Arrancaron con ocho opciones, entre las que hubo una de pescado que no duró mucho en la carta. “Era pesca del día, iba variando; el producto era muy delicado, y además de todas las maniobras, porque nos proveían los pescadores de Punta Carretas, si no la pedían, se echaba a perder”. Así que por el momento son siete los caballitos de batalla y, asombrosamente, la más exitosa es la de langostinos, junto con la de queso. La mayoría son ligadas con bechamel, salvo la de arroz, que consiste en un risotto hecho con un fondo de hongos y terminado con manteca, que deriva en un tipo de arancini. Les han hecho notar que no tienen croqueta de papa, aunque fue a propósito, para marcar una diferencia, y eventualmente van a incorporarla. La idea es agregar algún sabor por capricho, que esté disponible algunos días, y seguir investigando. Lo mismo pasa con los postres: la croqueta dulce es un tema que están pensando, pero que todavía no revelan cómo resolverán.

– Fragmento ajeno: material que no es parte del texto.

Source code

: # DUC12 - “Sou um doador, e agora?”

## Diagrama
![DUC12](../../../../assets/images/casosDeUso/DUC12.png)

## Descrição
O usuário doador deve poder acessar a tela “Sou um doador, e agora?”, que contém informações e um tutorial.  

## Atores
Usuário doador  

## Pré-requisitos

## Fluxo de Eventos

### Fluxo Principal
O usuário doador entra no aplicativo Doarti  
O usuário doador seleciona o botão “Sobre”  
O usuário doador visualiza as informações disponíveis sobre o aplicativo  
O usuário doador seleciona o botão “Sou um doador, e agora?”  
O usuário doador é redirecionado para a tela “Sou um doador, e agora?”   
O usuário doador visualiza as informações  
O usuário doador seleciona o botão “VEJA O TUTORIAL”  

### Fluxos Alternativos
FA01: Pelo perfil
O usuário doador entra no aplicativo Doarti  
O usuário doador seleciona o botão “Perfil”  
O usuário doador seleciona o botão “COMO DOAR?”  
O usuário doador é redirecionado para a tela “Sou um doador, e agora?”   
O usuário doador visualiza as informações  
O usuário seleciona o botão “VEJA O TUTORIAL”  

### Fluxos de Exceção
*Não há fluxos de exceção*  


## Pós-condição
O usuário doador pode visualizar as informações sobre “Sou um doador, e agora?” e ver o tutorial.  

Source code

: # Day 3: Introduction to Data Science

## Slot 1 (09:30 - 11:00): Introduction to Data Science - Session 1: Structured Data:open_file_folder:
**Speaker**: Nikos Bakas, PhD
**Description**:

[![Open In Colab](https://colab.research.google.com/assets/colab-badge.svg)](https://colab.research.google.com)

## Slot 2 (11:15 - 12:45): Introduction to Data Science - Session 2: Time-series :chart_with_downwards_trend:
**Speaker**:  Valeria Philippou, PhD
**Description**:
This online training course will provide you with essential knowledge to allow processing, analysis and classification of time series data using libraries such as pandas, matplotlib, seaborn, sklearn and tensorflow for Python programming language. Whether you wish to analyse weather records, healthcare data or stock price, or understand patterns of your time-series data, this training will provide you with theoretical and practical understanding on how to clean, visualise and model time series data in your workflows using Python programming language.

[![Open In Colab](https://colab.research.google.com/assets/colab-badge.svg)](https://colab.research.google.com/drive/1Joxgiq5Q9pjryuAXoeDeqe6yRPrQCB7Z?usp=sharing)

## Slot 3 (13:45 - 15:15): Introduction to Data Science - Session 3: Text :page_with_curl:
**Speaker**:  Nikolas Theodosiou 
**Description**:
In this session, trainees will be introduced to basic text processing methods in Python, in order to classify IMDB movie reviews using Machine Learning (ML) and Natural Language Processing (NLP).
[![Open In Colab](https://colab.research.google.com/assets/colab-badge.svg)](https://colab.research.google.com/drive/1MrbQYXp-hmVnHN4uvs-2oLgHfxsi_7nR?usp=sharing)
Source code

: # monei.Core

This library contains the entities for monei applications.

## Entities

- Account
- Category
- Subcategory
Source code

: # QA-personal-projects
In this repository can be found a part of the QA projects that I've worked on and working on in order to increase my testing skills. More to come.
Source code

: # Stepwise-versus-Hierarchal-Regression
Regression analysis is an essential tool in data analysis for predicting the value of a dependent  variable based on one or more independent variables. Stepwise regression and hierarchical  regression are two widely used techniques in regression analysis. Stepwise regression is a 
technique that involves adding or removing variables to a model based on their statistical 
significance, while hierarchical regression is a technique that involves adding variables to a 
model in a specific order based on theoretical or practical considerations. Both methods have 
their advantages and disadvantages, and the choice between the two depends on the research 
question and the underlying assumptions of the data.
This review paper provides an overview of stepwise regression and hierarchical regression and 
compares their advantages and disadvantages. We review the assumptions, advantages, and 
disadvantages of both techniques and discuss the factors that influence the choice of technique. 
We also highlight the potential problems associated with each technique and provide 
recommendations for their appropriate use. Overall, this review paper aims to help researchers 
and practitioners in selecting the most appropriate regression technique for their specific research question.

En cuanto al ingenioso nombre, viene siendo muy celebrado: “Es un dicho que tengo incorporado; se usa para sacarle el cuerpo a algo, para decir ‘ahora no puedo’, pero es aplicable para muchas cosas”.

Vení Mañana (Chaná 2120, Mercado Ferrando) abre de lunes a sábado de 11.00 a la medianoche, y los domingos hasta las 16.00. Porciones de cuatro a $ 230 o de seis, a $290, con salsa y ensalada. Para tomar tienen agua, refrescos y cerveza Heineken, ya que están al lado de la vinería Madirán, y se complementan con cervezas artesanales y otras bebidas que hay en el mercado. No hacen envíos pero tienen recién llegado el packaging para llevar, unas cajas con el mensaje de “frágil”, y dan un instructivo para cuidar el producto, que debe comerse caliente. Por encargos más grandes, 091 379 354.